Abstain Conner Peripherals
Abstain Fujitsu
Yes Hitachi
Yes IBM
Yes Integral Peripherals
No Maxtor
No Quantum
Abstain Seagate
Abstain Toshiba
Yes Western Digital
They either saw no conflict between ATAPI and ATA behavior at the
time INF-8020 was published or they could not be bothered. The
result was the same.
- 8020 was not developed in a vacuum, it had representatives from
both ends of the cable. The OEMs below voted on INF-8020.
Yes Compaq
Yes DEC
Yes Dell
Yes IBM
Yes Intel
Yes Microsoft
Yes NEC
Looking at the emails I received from the SFF reflector during the period of
October 1993 (start) to May 1995 (SFF-8020 handed over to X3T10), produces
some interesting numbers.
- Total ATAPI traffic over the SFF reflector came to 285 emails.
- Total traffic originated by Hale was five.
o two emails in August 1994
o three emails in January 1995
By August 1994, the horse was long out of the barn.
The first revision of ATAPI was published in February 1994 and the first
flood of ATAPI CDs had appeared mid-year.
By January 1995, when the comments were made on the 8020 specification,
several million CDs had been shipped.
Hale's January comments did cause some technical changes, but the editorial
comments were not acted upon. It was felt that the sooner ATAPI went to a
standards committee the better, and the ANSI editors would adjust the words
to suit the standards. Four months later, the spec was handed over.
Editors meetings on a specification are open to anyone and everyone, and
they were announced over the SFF Reflector throughout the period. The last
one was held in May, shortly before the submittal to X3T10.

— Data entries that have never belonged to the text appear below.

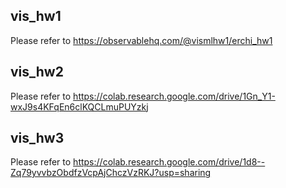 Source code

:## vis_hw1
Please refer to https://observablehq.com/@vismlhw1/erchi_hw1
## vis_hw2
Please refer to https://colab.research.google.com/drive/1Gn_Y1-wxJ9s4KFqEn6clKQCLmuPUYzkj
## vis_hw3
Please refer to https://colab.research.google.com/drive/1d8--Zq79yvvbzObdfzVcpAjChczVzRKJ?usp=sharing
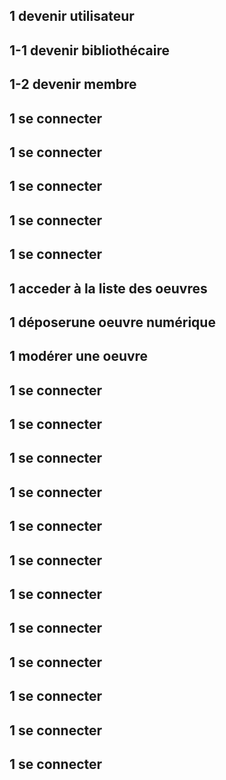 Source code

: ## 1 devenir utilisateur
## 1-1 devenir bibliothécaire
## 1-2 devenir membre 
## 1 se connecter
## 1 se connecter
## 1 se connecter
## 1 se connecter
## 1 se connecter
## 1 acceder à la liste des oeuvres
## 1 déposerune oeuvre numérique
## 1 modérer une oeuvre
## 1 se connecter
## 1 se connecter
## 1 se connecter
## 1 se connecter
## 1 se connecter
## 1 se connecter
## 1 se connecter
## 1 se connecter
## 1 se connecter
## 1 se connecter
## 1 se connecter
## 1 se connecter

Changing gears, some background on the mood of the times.
The private meetings on ATAPI which began in early 1993 caused great anguish
because disk drive vendors were excluded from private meetings. Only CD and
software companies were allowed to participate.

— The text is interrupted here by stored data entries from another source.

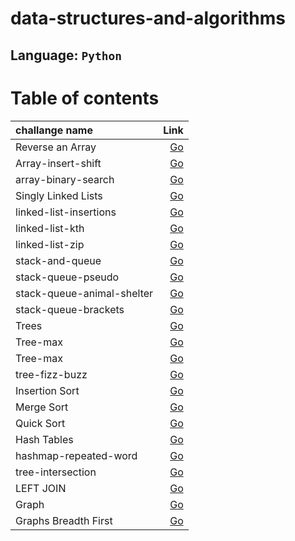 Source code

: # data-structures-and-algorithms

## Language: `Python`

# Table of contents

|challange name|Link|
|:-----|-----:|
Reverse an Array|[Go](code_challenges/array-reverse/README.md)
Array-insert-shift|[Go](code_challenges/array-insert-shift/README.md)
array-binary-search|[Go](code_challenges/array-binary-search/README.md)
Singly Linked Lists|[Go](code_challenges/Singly-Linked-Lists/README.md)
linked-list-insertions|[Go](code_challenges/Singly-Linked-Lists/READMELAB06.md)
linked-list-kth|[Go](code_challenges/Singly-Linked-Lists/READMELAB07.md)
linked-list-zip|[Go](code_challenges/Singly-Linked-Lists/READMELAB08.md)
stack-and-queue|[Go](code_challenges/stack_and_queue/README.md)
stack-queue-pseudo|[Go](code_challenges/stack-queue-pseudo/README.md)
stack-queue-animal-shelter|[Go](code_challenges/stack-queue-animal-shelter/README.md)
stack-queue-brackets|[Go](code_challenges/stack-queue-brackets/README.md)
Trees|[Go](code_challenges/trees/README.md)
Tree-max|[Go](code_challenges/tree-max/README.md)
Tree-max|[Go](code_challenges/tree-breadth-first/README.md)
tree-fizz-buzz|[Go](code_challenges/tree-fizz-buzz/README.md)
Insertion Sort|[Go](code_challenges/insertion_sort_pro/BLOG.md)
Merge Sort|[Go](code_challenges/merge_sort/BLOG.md)
Quick Sort|[Go](code_challenges/Quick_Sort/BLOG.md)
Hash Tables|[Go](code_challenges/hash_tables/README.md)
hashmap-repeated-word|[Go](code_challenges/repeated_word/README.md)
tree-intersection|[Go](code_challenges/repeated_word/README.md)
LEFT JOIN|[Go](code_challenges/LEFT_JOIN/README.md)
Graph|[Go](code_challenges/graph/README.md)
Graphs Breadth First|[Go](code_challenges/Graphs_Breadth_First/README.md)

As a controller company, WD had developed the original disk controller for
IBM. Imprimis (now Seagate) had used WD to develop the world's first IDE,
a 5 1/4" drive for Compaq.
That's why the private group wanted WD's expertise in this area to help them
develop the ATAPI specification. By then, WD had become a disk manufacturer.
Competitors assumed that WD was out to screw them, so wanted 'in'. At issue
was an ATAPI disk command set rumored to be under consideration by Apple as
a way to retain their SCSI software to run cheap ATA-cable disk drives.

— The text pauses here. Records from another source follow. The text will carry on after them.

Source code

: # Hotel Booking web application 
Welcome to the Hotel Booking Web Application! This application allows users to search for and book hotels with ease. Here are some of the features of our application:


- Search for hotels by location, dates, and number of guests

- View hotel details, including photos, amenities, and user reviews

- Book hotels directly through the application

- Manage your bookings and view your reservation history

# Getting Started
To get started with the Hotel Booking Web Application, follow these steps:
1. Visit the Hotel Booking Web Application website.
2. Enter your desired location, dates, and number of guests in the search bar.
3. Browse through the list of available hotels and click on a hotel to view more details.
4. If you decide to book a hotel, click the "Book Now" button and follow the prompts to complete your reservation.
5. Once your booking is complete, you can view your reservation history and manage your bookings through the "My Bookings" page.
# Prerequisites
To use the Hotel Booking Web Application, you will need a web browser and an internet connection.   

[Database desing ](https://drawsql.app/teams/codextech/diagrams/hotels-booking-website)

Disk vendors in general wanted ATAPI to fail so that ATA would not be
impacted by an ATAPI HDD specification, and ATA disk vendors would not have
to develop ATAPI disk drives.
The private meetings lasted about six months. The group went public in
September 1993 because of pressure and the need for wide industry support.
Hale was one of the outspoken opponents who opposed ATAPI as an interface
that had anything to do with ATA. Only a few of those in the ATA disk world
wanted ATAPI to succeed.
The belligerence of ATAPI bigots and dog in the manger attitude of ATA
vendors caused huge problems between both sides that were reflected in the
specification and in later attempts to make corrections at T13.
The OEMs beat on vendors to share disks and CDs on the same cable and it
should surprise no one that their perseverance won the day. The reason was
simplicity itself, it saved OEMS money.
FACT: ATAPI CD-ROM was virtually an overnight sensation, the revision
published in February 1994 was in production in 2H94.
FACT: ATA and ATAPI have shared the same interface for years now, though
not necessarily the same cable. Most machines today have UltraATA
and ATA, and ATAPI peripherals are consigned to the ATA connector.
FACT: Most of the people most of the time have never noticed a problem
and whether that can be attributed to BIOS, driver, software
workarounds, or separate connectors is irrelevant. The bottom line
is that the world at large sees few problems.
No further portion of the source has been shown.